Заплатанная щека гостя передернулась, он поднял дрогнувшую руку и сказал:
– С вашего разрешения, камарад...
– Ну, что еще, что?
– засмеялся Копии.
– Не станешь же ты стыдиться, что на поле доблести и славы оставил половину своей кожи и что служба в тылу устраивает тебя куда больше, чем братская могила где-нибудь на Одере?
Лейтхольд смутился еще больше.
– Нет... я не говорю, камарад, это было бы глупо... Но я думал, что при чужом человеке...
Копиц развеселился. Он хлопнул себя по ляжкам и сказал:
– Ты слышишь, писарь? Он еще такой зеленый новичок, что считает тебя человеком?! Представляешь?
Писарь сделал удивленное лицо и покачал головой, потом снова стал навытяжку и прохрипел:
– Заключенный номер пятьдесят три двести одиннадцать явился для рапорта.
– Слышал?
– сказал Копиц своему коллеге.
– Он - номер. Не человек, а номер. Если я оставлю его стоять здесь вот так, забуду о нем и начну с тобой рассуждать о национал-социализме, о бабах или еще о чем-нибудь, он будет торчать тут день, два, три, неделю, пока не свалится или не сдохнет. Слышит он или не слышит, о чем мы говорим, нам, людям, безразлично. Все равно он это никуда из лагеря не вынесет, потому что живым отсюда не выйдет. Понятно?
– Копиц помолчал, отхлебнул из рюмки и продолжал: - Это первое, что ты должен усвоить, Лейтхольд. В лагере живут номера, и только! Стоит тебе увидеть здесь людей, и ты пропал - сам будешь на верном пути в номера. Наш лагерь называется "Гиглинг 3". А ты знаешь, что такое "Гиглинг 7"? Это лагерь в полукилометре отсюда, и там такая же ограда и такая же свинская жизнь, как тут. Только заключенные там не уголовники, не враги Германии, большевики и жиды, а бывшие эсэсовцы. Да, да, мой дражайший. Что вытаращил последний глаз, который тебе оставили русаки? Вам там, на фронте, не говорили, что в тылу, близ Дахау, есть лагерь для таких, как вы? Но это так, и я тебя дружески предупреждаю: перестанешь видеть за колючей проволокой номера, сам туда угодишь! Я не читал бы тебе таких отеческих наставлений, если бы ты не попал в особо сложное положение - тебе ведь грозит двойная опасность поскользнуться. Во-первых, ты новичок и о лагерях слышал только всякое шушуканье, так что представления о них у тебя самые неверные и дикие. А во-вторых, "Гиглинг 3" - не обычный лагерь: наряду с подчиненными такой отвратительной внешности, как писарь Эрих, у тебя будут и другие...

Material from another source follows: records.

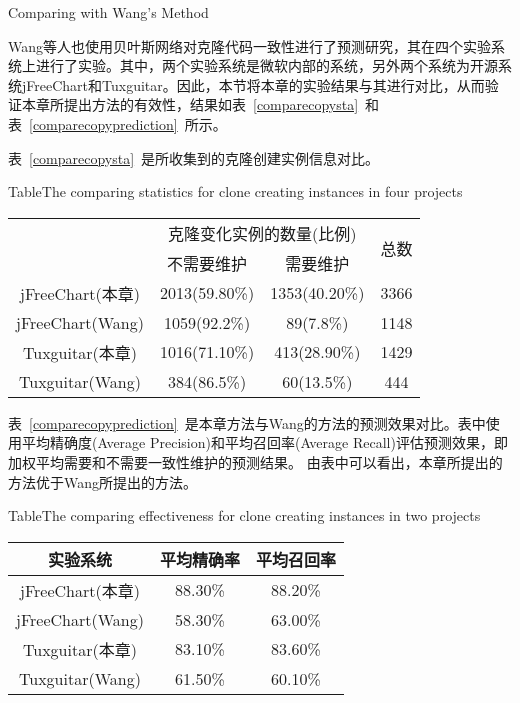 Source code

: {Comparing with Wang’s Method}

Wang\cite{wang2014predicting}等人也使用贝叶斯网络对克隆代码一致性进行了预测研究，其在四个实验系统上进行了实验。其中，两个实验系统是微软内部的系统，另外两个系统为开源系统jFreeChart和Tuxguitar。因此，本节将本章的实验结果与其进行对比，从而验证本章所提出方法的有效性，结果如表~\ref{comparecopysta}~和表~\ref{comparecopyprediction}~所示。

表~\ref{comparecopysta}~是所收集到的克隆创建实例信息对比。

\begin{table}[htbp]
{Table$\!$}{The comparing statistics for clone creating instances in four projects}
\vspace{0.5em}
\centering
\wuhao
\begin{tabular}{cccc}
\toprule[1.5pt]
~\multirow{2}{*}{实验系统}& \multicolumn{2}{c}{克隆变化实例的数量(比例)} & \multirow{2}{*}{总数}\\ 
 \cline{2-3}
~&{不需要维护} &{需要维护} & ~\\
\midrule[1pt]
jFreeChart(本章)&	2013(59.80\%)&	1353(40.20\%)&	3366\\
jFreeChart(Wang)&1059(92.2\%)&	89(7.8\%)&	1148\\
Tuxguitar(本章)&	1016(71.10\%)&	413(28.90\%)&	1429\\
Tuxguitar(Wang)&384(86.5\%)&	60(13.5\%)&	444\\
\bottomrule[1.5pt]
\end{tabular}
\end{table}

表~\ref{comparecopyprediction}~是本章方法与Wang的方法的预测效果对比。表中使用平均精确度(Average Precision)和平均召回率(Average Recall)评估预测效果，即加权平均需要和不需要一致性维护的预测结果。
由表中可以看出，本章所提出的方法优于Wang所提出的方法。

\begin{table}[htbp]
{Table$\!$}{The comparing effectiveness for clone creating instances in two projects}
\vspace{0.5em}
\centering
\wuhao
\begin{tabular}{ccc}
\toprule[1.5pt]
{实验系统}&{平均精确率} &{平均召回率}\\ 
\midrule[1pt]
jFreeChart(本章)&	88.30\%& 88.20\%\\
jFreeChart(Wang)&58.30\%&	63.00\%\\
Tuxguitar(本章)&	83.10\%&	83.60\%\\
Tuxguitar(Wang)&61.50\%&	60.10\%\\
\bottomrule[1.5pt]
\end{tabular}
\end{table}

– Копиц рассмеялся, обнял Лейтхольда за плечи и продолжал: Ну, в общем ты понимаешь. Писарю я могу приказать раздеться догола и шагать тут по комнате церемониальным маршем. Взволнует это тебя? Нет. А представь себе, что я прикажу то же самое...
– давясь от смеха он склонился к самому уху собеседника, и правая щека Лейтхольда быстро покраснела, левая же, из пришитой кожи, даже не дрогнула и осталась бледной.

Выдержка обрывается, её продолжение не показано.